There are multiple schools of thought on raising money. And no, I'm no authority on it (as I am still yet to be successful), but I have spoken with many startup founders and observed many others. But the two major ends of the spectrum of raising early money is:
- Raise the basics of what you need to get to your next goal (usually 12-18 months)
- Raise as much as you bloody well can
After witnessing some extreme examples of the latter (Color and Blippy are two that come to mind) get hyped and then fizzle, while watching companies like AirBnB and Sonar get really creative with smaller amounts, I have a tendancy to favor leaning more towards the former.
There really is not a rule to anything -- and I'm not a fan of that type of thinking -- but I heard a story the other day that made me pause and wonder how much it applies to startups. Basically, it goes like this:
A guru gives a young boy a butterfly forming in a cocoon and tells him not to help it, no matter how much he wants to but the boy does it anyway and the butterfly dies. The guru tells the boy:
“You don’t understand. You didn’t understand what you were doing. When the butterfly comes out of the cocoon, the only way he can strengthen it’s wings is by beating them against the cocoon. It beats against the cocoon so it’s muscles will grow strong. When you helped it, you prevented it from developing the muscles it would need to survive.”
It may or may not be a true story, but I like the sentiment. With every struggle we've been through, with every set back and with every challenge I am learning something about myself, building a business and I am growing. I've made mistakes, but learnt to fail fast, learn and move forward. I've learned to be agile and to ask for direction. I've sought out mentors to guide me. I've learned that I am stronger than I thought I was. I've learned what I didn't think I'd ever need to learn. I've discovered I can sacrifice and the depths of my commitment to Buyosphere and my team.

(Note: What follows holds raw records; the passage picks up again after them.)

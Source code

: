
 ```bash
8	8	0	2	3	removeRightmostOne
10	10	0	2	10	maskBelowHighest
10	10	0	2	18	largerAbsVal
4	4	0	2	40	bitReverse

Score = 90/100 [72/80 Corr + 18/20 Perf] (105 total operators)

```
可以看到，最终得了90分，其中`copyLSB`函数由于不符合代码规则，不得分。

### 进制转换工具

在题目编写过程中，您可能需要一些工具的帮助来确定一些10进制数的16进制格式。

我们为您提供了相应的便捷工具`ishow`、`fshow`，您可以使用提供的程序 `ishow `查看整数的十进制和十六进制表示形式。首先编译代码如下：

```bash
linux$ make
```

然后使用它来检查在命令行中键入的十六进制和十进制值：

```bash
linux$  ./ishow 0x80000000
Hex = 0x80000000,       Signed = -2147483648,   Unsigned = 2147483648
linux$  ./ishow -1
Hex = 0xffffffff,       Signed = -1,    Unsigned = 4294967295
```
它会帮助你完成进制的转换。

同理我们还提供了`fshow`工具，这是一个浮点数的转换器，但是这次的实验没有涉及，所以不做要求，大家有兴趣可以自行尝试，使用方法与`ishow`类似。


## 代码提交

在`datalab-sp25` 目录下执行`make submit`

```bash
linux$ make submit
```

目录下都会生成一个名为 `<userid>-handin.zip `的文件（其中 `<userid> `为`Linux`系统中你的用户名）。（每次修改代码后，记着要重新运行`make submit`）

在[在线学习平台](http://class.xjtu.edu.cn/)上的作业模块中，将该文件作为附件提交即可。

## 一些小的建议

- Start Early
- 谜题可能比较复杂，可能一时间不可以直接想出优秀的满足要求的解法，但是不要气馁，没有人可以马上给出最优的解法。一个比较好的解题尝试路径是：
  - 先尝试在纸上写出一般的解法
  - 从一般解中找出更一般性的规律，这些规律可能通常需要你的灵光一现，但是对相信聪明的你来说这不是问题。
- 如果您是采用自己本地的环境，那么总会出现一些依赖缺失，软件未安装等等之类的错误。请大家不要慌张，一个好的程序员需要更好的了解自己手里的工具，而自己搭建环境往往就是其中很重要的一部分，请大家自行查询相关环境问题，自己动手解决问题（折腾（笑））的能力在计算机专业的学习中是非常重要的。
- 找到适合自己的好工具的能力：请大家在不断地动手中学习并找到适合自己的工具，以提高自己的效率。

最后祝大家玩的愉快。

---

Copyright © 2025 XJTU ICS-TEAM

And, sure, I may be justifying all of my struggle to make myself feel better, but I truly believe this is all part of the startup story. I fell in love with AirBnB because of theirs (the campaign cereal). And as I feel like I'm getting closer to the ability to hit the road running, I've learned some fundamental lessons on how to run so that we run faster, smarter and more efficiently. In the shadow of the Goliath funding round we just found out a potential competitor (that came out of nowhere) raised, I feel our team is well-equipped to face the future battle.
None of this would have been possible if someone dumped a boatload of money on us from the beginning. And when we finally do raise the money we've been looking for (which is enough for the next 12-18 months), I'll really appreciate it.
My muscles are strong. It's time to fly.